=== Section Start ===
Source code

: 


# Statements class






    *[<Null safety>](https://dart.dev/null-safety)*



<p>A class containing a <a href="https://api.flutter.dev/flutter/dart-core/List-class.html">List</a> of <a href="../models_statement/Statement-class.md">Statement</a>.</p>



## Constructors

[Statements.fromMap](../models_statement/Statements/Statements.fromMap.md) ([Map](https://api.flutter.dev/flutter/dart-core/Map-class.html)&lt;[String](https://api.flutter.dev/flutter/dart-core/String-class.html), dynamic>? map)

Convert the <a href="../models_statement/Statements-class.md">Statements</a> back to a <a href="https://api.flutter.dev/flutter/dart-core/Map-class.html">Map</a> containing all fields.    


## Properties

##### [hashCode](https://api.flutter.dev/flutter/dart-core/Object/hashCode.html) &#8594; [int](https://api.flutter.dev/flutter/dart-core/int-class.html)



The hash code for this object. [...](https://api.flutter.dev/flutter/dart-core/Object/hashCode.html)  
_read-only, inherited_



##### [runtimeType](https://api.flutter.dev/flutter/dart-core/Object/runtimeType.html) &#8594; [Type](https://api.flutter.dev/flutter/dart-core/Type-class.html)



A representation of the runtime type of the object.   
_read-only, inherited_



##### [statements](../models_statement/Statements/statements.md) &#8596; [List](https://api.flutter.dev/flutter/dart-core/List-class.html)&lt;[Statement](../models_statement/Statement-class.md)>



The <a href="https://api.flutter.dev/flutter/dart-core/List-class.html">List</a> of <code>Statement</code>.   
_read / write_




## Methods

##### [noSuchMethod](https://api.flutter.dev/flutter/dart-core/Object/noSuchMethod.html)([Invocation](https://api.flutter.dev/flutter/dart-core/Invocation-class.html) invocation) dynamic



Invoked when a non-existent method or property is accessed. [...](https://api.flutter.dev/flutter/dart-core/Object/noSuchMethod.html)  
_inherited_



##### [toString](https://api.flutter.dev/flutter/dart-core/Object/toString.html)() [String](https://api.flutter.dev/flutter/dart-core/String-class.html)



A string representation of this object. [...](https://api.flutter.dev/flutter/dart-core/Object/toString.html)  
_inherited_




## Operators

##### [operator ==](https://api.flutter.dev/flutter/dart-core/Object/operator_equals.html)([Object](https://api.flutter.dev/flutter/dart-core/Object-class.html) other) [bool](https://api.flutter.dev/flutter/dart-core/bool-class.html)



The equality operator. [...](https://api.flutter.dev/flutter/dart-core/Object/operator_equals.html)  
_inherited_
=== Section End ===
What the task asks:
Whatever appears in the records must be returned exactly.

Answer space:
Source code

: 


# Statements class






    *[<Null safety>](https://dart.dev/null-safety)*



<p>A class containing a <a href="https://api.flutter.dev/flutter/dart-core/List-class.html">List</a> of <a href="../models_statement/Statement-class.md">Statement</a>.</p>



## Constructors

[Statements.fromMap](../models_statement/Statements/Statements.fromMap.md) ([Map](https://api.flutter.dev/flutter/dart-core/Map-class.html)&lt;[String](https://api.flutter.dev/flutter/dart-core/String-class.html), dynamic>? map)

Convert the <a href="../models_statement/Statements-class.md">Statements</a> back to a <a href="https://api.flutter.dev/flutter/dart-core/Map-class.html">Map</a> containing all fields.    


## Properties

##### [hashCode](https://api.flutter.dev/flutter/dart-core/Object/hashCode.html) &#8594; [int](https://api.flutter.dev/flutter/dart-core/int-class.html)



The hash code for this object. [...](https://api.flutter.dev/flutter/dart-core/Object/hashCode.html)  
_read-only, inherited_



##### [runtimeType](https://api.flutter.dev/flutter/dart-core/Object/runtimeType.html) &#8594; [Type](https://api.flutter.dev/flutter/dart-core/Type-class.html)



A representation of the runtime type of the object.   
_read-only, inherited_



##### [statements](../models_statement/Statements/statements.md) &#8596; [List](https://api.flutter.dev/flutter/dart-core/List-class.html)&lt;[Statement](../models_statement/Statement-class.md)>



The <a href="https://api.flutter.dev/flutter/dart-core/List-class.html">List</a> of <code>Statement</code>.   
_read / write_




## Methods

##### [noSuchMethod](https://api.flutter.dev/flutter/dart-core/Object/noSuchMethod.html)([Invocation](https://api.flutter.dev/flutter/dart-core/Invocation-class.html) invocation) dynamic



Invoked when a non-existent method or property is accessed. [...](https://api.flutter.dev/flutter/dart-core/Object/noSuchMethod.html)  
_inherited_



##### [toString](https://api.flutter.dev/flutter/dart-core/Object/toString.html)() [String](https://api.flutter.dev/flutter/dart-core/String-class.html)



A string representation of this object. [...](https://api.flutter.dev/flutter/dart-core/Object/toString.html)  
_inherited_




## Operators

##### [operator ==](https://api.flutter.dev/flutter/dart-core/Object/operator_equals.html)([Object](https://api.flutter.dev/flutter/dart-core/Object-class.html) other) [bool](https://api.flutter.dev/flutter/dart-core/bool-class.html)



The equality operator. [...](https://api.flutter.dev/flutter/dart-core/Object/operator_equals.html)  
_inherited_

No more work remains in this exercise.